The National Transportation Safety Board on Thursday urged the Federal Transit Administration and the Southeastern Pennsylvania Transportation Authority to install camera and sound-recording devices that capture images inside as well as outside.
The accident investigation agency has looked at recent rail crashes in New York, New Jersey, Pennsylvania and elsewhere in which engineers either fell asleep, died or said afterward that they couldn’t remember what happened. They include the Sept. 29 crash of a New Jersey Transit Corp. train that slammed into a barrier in a station in Hoboken, killing one person.
The recommendation letter marks the latest attempt by the NTSB to expand the use of video recorders -- often seen as controversial by unions and others -- to assist their investigations. The issue is on the agency’s Most Wanted List of safety enhancements.
“These devices, which are becoming cheaper and more reliable, are critical tools in our investigations,” NTSB Chairman Robert Sumwalt said in an emailed release. “In 47 of the 64 rail transit accidents the NTSB investigated between 1976 and 2015, audio and image recorders would have greatly helped in learning what happened by documenting and preserving data describing the actions and conditions leading to an accident.”

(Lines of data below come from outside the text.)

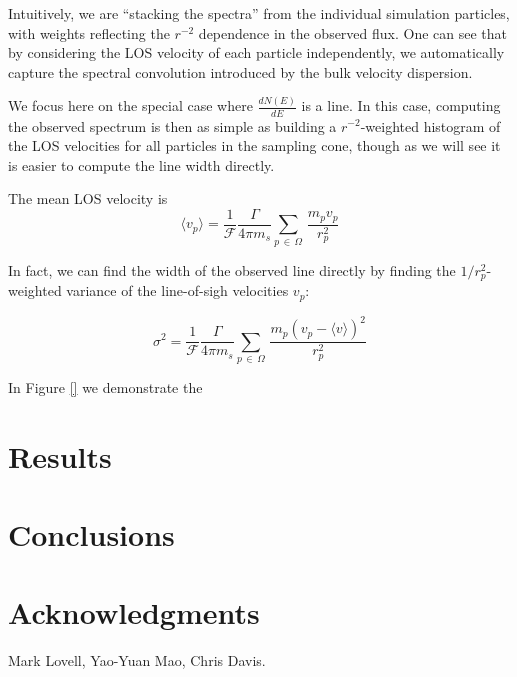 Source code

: \documentclass[aps,prl,10pt,twocolumn,superscriptaddress,showpacs]{revtex4-1}
\begin{document}
Intuitively, we are ``stacking the spectra'' from the individual simulation
particles, with weights reflecting the $r^{-2}$ dependence in the observed flux. One can see that by
considering the LOS velocity of each particle independently, we automatically capture the spectral
convolution introduced by the bulk velocity dispersion. 

We focus here on the special case where
$\frac{dN(E)}{dE}$ is a line. In this case, computing the observed spectrum is then as simple as
building a $r^{-2}$-weighted histogram of the LOS velocities for all particles in the sampling cone,
though as we will see it is easier to compute the line width directly.

The mean LOS velocity is
\begin{equation} 
	\langle v_p \rangle =\frac{1}{\mathcal{F}} \frac{\Gamma}{4\pi m_s} \sum_{p \, \in \, \Omega}
	\, \frac{m_p v_p}{r_p^{2}} 
\end{equation}

In fact, we can find the width of the observed line directly by finding the $1/r_p^2$-weighted
variance of the line-of-sigh velocities $v_p$:

\begin{equation} 
	\sigma^2 =\frac{1}{\mathcal{F}} \frac{\Gamma}{4\pi m_s} \sum_{p \, \in \, \Omega}
	\, \frac{m_p (v_p-\langle v\rangle)^2}{r_p^{2}} 
\end{equation}

In Figure \ref{} we demonstrate the 



\section{Results}
\label{sec:results}



\section{Conclusions}
\label{sec:conclusions}

 
\vspace{-0.5 cm}
	

\section*{Acknowledgments} 

Mark Lovell, Yao-Yuan Mao, Chris Davis.


\newcommand{\mnras}[0]{M.N.R.A.S.}

%	
	
\end{document}
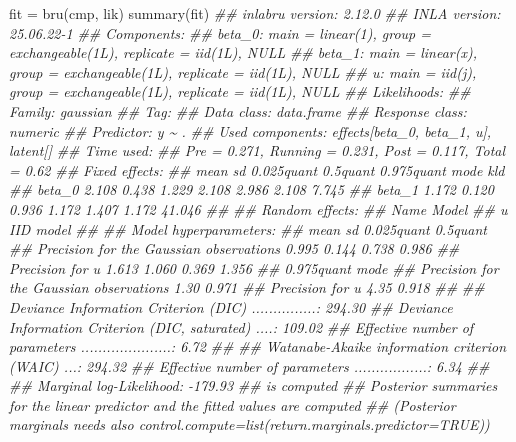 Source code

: \documentclass[
  letterpaper,
  DIV=11,
  numbers=noendperiod]{scrartcl}
\newenvironment{Shaded}{\begin{snugshade}}{\end{snugshade}}
\newcommand{\DocumentationTok}[1]{\textcolor[rgb]{0.37,0.37,0.37}{\textit{#1}}}
\newcommand{\FunctionTok}[1]{\textcolor[rgb]{0.28,0.35,0.67}{#1}}
\newcommand{\NormalTok}[1]{\textcolor[rgb]{0.00,0.23,0.31}{#1}}
\newcommand{\OtherTok}[1]{\textcolor[rgb]{0.00,0.23,0.31}{#1}}
\begin{document}
\begin{Shaded}
\begin{Highlighting}[]
\NormalTok{fit }\OtherTok{=} \FunctionTok{bru}\NormalTok{(cmp, lik)}
\FunctionTok{summary}\NormalTok{(fit)}
\DocumentationTok{\#\# inlabru version: 2.12.0}
\DocumentationTok{\#\# INLA version: 25.06.22{-}1}
\DocumentationTok{\#\# Components:}
\DocumentationTok{\#\# beta\_0: main = linear(1), group = exchangeable(1L), replicate = iid(1L), NULL}
\DocumentationTok{\#\# beta\_1: main = linear(x), group = exchangeable(1L), replicate = iid(1L), NULL}
\DocumentationTok{\#\# u: main = iid(j), group = exchangeable(1L), replicate = iid(1L), NULL}
\DocumentationTok{\#\# Likelihoods:}
\DocumentationTok{\#\#   Family: \textquotesingle{}gaussian\textquotesingle{}}
\DocumentationTok{\#\#     Tag: \textquotesingle{}\textquotesingle{}}
\DocumentationTok{\#\#     Data class: \textquotesingle{}data.frame\textquotesingle{}}
\DocumentationTok{\#\#     Response class: \textquotesingle{}numeric\textquotesingle{}}
\DocumentationTok{\#\#     Predictor: y \textasciitilde{} .}
\DocumentationTok{\#\#     Used components: effects[beta\_0, beta\_1, u], latent[]}
\DocumentationTok{\#\# Time used:}
\DocumentationTok{\#\#     Pre = 0.271, Running = 0.231, Post = 0.117, Total = 0.62 }
\DocumentationTok{\#\# Fixed effects:}
\DocumentationTok{\#\#         mean    sd 0.025quant 0.5quant 0.975quant  mode    kld}
\DocumentationTok{\#\# beta\_0 2.108 0.438      1.229    2.108      2.986 2.108  7.745}
\DocumentationTok{\#\# beta\_1 1.172 0.120      0.936    1.172      1.407 1.172 41.046}
\DocumentationTok{\#\# }
\DocumentationTok{\#\# Random effects:}
\DocumentationTok{\#\#   Name     Model}
\DocumentationTok{\#\#     u IID model}
\DocumentationTok{\#\# }
\DocumentationTok{\#\# Model hyperparameters:}
\DocumentationTok{\#\#                                          mean    sd 0.025quant 0.5quant}
\DocumentationTok{\#\# Precision for the Gaussian observations 0.995 0.144      0.738    0.986}
\DocumentationTok{\#\# Precision for u                         1.613 1.060      0.369    1.356}
\DocumentationTok{\#\#                                         0.975quant  mode}
\DocumentationTok{\#\# Precision for the Gaussian observations       1.30 0.971}
\DocumentationTok{\#\# Precision for u                               4.35 0.918}
\DocumentationTok{\#\# }
\DocumentationTok{\#\# Deviance Information Criterion (DIC) ...............: 294.30}
\DocumentationTok{\#\# Deviance Information Criterion (DIC, saturated) ....: 109.02}
\DocumentationTok{\#\# Effective number of parameters .....................: 6.72}
\DocumentationTok{\#\# }
\DocumentationTok{\#\# Watanabe{-}Akaike information criterion (WAIC) ...: 294.32}
\DocumentationTok{\#\# Effective number of parameters .................: 6.34}
\DocumentationTok{\#\# }
\DocumentationTok{\#\# Marginal log{-}Likelihood:  {-}179.93 }
\DocumentationTok{\#\#  is computed }
\DocumentationTok{\#\# Posterior summaries for the linear predictor and the fitted values are computed}
\DocumentationTok{\#\# (Posterior marginals needs also \textquotesingle{}control.compute=list(return.marginals.predictor=TRUE)\textquotesingle{})}
\end{Highlighting}
\end{Shaded}
\end{document}
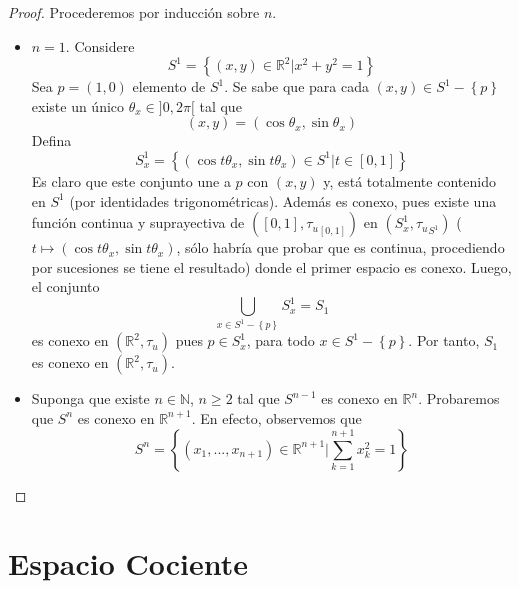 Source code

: \documentclass[12pt]{report}
\theoremstyle{largebreak}
\begin{document}
    \begin{proof}
        Procederemos por inducción sobre $n$.
        \begin{itemize}
            \item $n=1$. Considere
            \begin{equation*}
                S^1=\left\{(x,y)\in\mathbb{R}^2\Big|x^2+y^2=1 \right\}
            \end{equation*}
            Sea $p=(1,0)$ elemento de $S^1$. Se sabe que para cada $(x,y)\in S^1-\left\{p\right\}$ existe un único $\theta_x\in]0,2\pi[$ tal que
            \begin{equation*}
                (x,y)=(\cos\theta_x,\sin\theta_x)
            \end{equation*}
            Defina
            \begin{equation*}
                S_x^1=\left\{(\cos t\theta_x,\sin t\theta_x)\in S^1\Big|t\in[0,1]\right\}
            \end{equation*}
            Es claro que este conjunto une a $p$ con $(x,y)$ y, está totalmente contenido en $S^1$ (por identidades trigonométricas). Además es conexo, pues existe una función continua y suprayectiva de $([0,1],{\tau_u}_{[0,1]})$ en $(S_x^1,{\tau_u}_{S^1})$ ($t\mapsto(\cos t\theta_x,\sin t\theta_x)$, sólo habría que probar que es continua, procediendo por sucesiones se tiene el resultado) donde el primer espacio es conexo. Luego, el conjunto
            \begin{equation*}
                \bigcup_{x\in S^1-\left\{p\right\}}S_x^1=S_1
            \end{equation*}
            es conexo en $(\mathbb{R}^2,\tau_u)$ pues $p\in S_x^1$, para todo $x\in S^1-\left\{p\right\}$. Por tanto, $S_1$ es conexo en $(\mathbb{R}^2,\tau_u)$.

            \item Suponga que existe $n\in\mathbb{N}$, $n\geq2$ tal que $S^{n-1}$ es conexo en $\mathbb{R}^n$. Probaremos que $S^n$ es conexo en $\mathbb{R}^{ n+1}$. En efecto, observemos que
            \begin{equation*}
                S^n=\left\{(x_1,...,x_{ n+1})\in\mathbb{R}^{n+1}\Big|\sum_{ k=1}^{n+1}x_k^2=1 \right\}
            \end{equation*}
        \end{itemize}
    \end{proof}

    \section{Espacio Cociente}
\end{document}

The most recent accident cited in the NTSB’s recommendation was a Feb. 21 collision of two Septa trains in Upper Darby, Pennsylvania, near Philadelphia. The operator of the train that struck the other train told investigators he could not remember his actions just before the accident. Four people were injured.
After a 2008 train collision in Chatsworth, California, that killed 25 people, the state ordered inward-facing cameras on rail vehicles. Recordings from a 2013 wreck in Walnut Creek in which a Bay Area Rapid Transit train killed two track workers "were invaluable," the NTSB said.
The NTSB investigates the causes of transportation accidents and issues recommendations for safety enhancements, but has no regulatory authority.